Hello, Kathy. I beg to differ. "The woman eats an apple in the park" makes "in the park" a prepositional phrase telling us how, or better, where the woman eats the apple. But the Turkish "Parktaki kadın" means "The woman (who is) in the park," so it seems to me that this should be part of the translation. I don't see the implication that every woman in the park (assuming there were more than one) must be eating an apple.
Which brings me to a loosely related point: Wouldn't it make more sense for the Turkish to use "yiyor"? Eating an apple (in the park) is something one does in the present moment.

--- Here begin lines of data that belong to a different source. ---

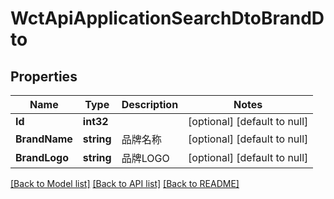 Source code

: # WctApiApplicationSearchDtoBrandDto

## Properties
Name | Type | Description | Notes
------------ | ------------- | ------------- | -------------
**Id** | **int32** |  | [optional] [default to null]
**BrandName** | **string** | 品牌名称 | [optional] [default to null]
**BrandLogo** | **string** | 品牌LOGO | [optional] [default to null]

[[Back to Model list]](../README.md#documentation-for-models) [[Back to API list]](../README.md#documentation-for-api-endpoints) [[Back to README]](../README.md)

Greetings, mamimi18. When we use "do" (or "does," or "did") in combination with another verb in English, that other verb stands in its infinitive form: "Does this imply ... ?" If the verb is standing by itself, then we conjugate it: "Yes, it implies ..."
To me, the Turkish sentence does not imply that the woman spends most of her time in the park, but only that she is in the park now. Was it the aorist verb "yer" (as opposed to "yiyor") that gave you the sense that she's there a lot?
As to whether this is a "specific" woman, I would say yes, because both "Parktaki kadın" and "The woman" signal to me that we are focusing on one woman, namely, the one who's eating an apple. Did I understand your question correctly?